──────── Material shown ────────
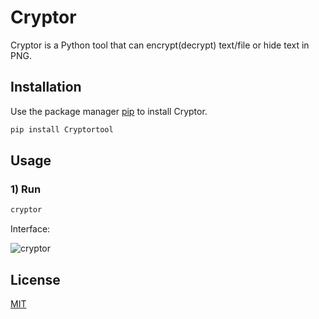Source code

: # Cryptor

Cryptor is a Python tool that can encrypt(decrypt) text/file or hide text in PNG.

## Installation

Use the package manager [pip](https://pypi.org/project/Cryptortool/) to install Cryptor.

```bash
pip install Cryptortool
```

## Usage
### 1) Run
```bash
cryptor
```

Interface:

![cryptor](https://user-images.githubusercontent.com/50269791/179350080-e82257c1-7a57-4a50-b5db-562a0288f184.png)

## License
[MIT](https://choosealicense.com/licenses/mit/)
────────
──────── Material shown ────────
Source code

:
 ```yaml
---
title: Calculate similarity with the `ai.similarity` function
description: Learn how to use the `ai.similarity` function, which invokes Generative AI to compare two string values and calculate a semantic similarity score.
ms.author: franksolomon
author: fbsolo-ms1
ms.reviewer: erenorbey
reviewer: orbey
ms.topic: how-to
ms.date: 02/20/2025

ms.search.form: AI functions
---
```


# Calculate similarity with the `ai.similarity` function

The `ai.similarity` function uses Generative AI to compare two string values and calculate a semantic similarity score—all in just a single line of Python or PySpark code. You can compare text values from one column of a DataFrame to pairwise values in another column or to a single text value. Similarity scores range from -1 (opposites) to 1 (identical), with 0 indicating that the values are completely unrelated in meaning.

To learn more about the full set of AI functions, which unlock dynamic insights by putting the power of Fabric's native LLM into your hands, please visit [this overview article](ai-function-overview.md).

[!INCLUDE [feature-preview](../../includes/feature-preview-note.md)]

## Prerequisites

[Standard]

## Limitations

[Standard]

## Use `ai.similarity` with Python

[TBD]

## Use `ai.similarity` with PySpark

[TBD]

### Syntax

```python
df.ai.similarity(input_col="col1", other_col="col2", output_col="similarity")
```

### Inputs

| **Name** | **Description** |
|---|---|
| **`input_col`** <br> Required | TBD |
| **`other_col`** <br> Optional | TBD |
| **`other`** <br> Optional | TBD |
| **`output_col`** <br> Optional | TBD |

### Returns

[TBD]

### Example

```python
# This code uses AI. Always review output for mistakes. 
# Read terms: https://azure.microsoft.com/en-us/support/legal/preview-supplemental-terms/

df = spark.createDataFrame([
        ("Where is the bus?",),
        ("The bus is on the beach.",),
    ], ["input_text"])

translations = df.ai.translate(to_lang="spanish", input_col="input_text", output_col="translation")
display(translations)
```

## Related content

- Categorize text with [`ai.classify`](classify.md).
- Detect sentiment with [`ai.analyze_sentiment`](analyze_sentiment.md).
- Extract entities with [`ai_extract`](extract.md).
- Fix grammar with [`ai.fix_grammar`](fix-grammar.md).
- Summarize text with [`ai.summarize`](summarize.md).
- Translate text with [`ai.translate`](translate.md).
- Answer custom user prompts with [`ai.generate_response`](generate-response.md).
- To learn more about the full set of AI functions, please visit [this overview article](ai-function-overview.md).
────────
Please make an exact copy of the lines above from the line with "To learn more about the full set of AI functions, which" through the line with "- Detect sentiment", both ends included.

To learn more about the full set of AI functions, which unlock dynamic insights by putting the power of Fabric's native LLM into your hands, please visit [this overview article](ai-function-overview.md).

[!INCLUDE [feature-preview](../../includes/feature-preview-note.md)]

## Prerequisites

[Standard]

## Limitations

[Standard]

## Use `ai.similarity` with Python

[TBD]

## Use `ai.similarity` with PySpark

[TBD]

### Syntax

```python
df.ai.similarity(input_col="col1", other_col="col2", output_col="similarity")
```

### Inputs

| **Name** | **Description** |
|---|---|
| **`input_col`** <br> Required | TBD |
| **`other_col`** <br> Optional | TBD |
| **`other`** <br> Optional | TBD |
| **`output_col`** <br> Optional | TBD |

### Returns

[TBD]

### Example

```python
# This code uses AI. Always review output for mistakes. 
# Read terms: https://azure.microsoft.com/en-us/support/legal/preview-supplemental-terms/

df = spark.createDataFrame([
        ("Where is the bus?",),
        ("The bus is on the beach.",),
    ], ["input_text"])

translations = df.ai.translate(to_lang="spanish", input_col="input_text", output_col="translation")
display(translations)
```

## Related content

- Categorize text with [`ai.classify`](classify.md).
- Detect sentiment with [`ai.analyze_sentiment`](analyze_sentiment.md).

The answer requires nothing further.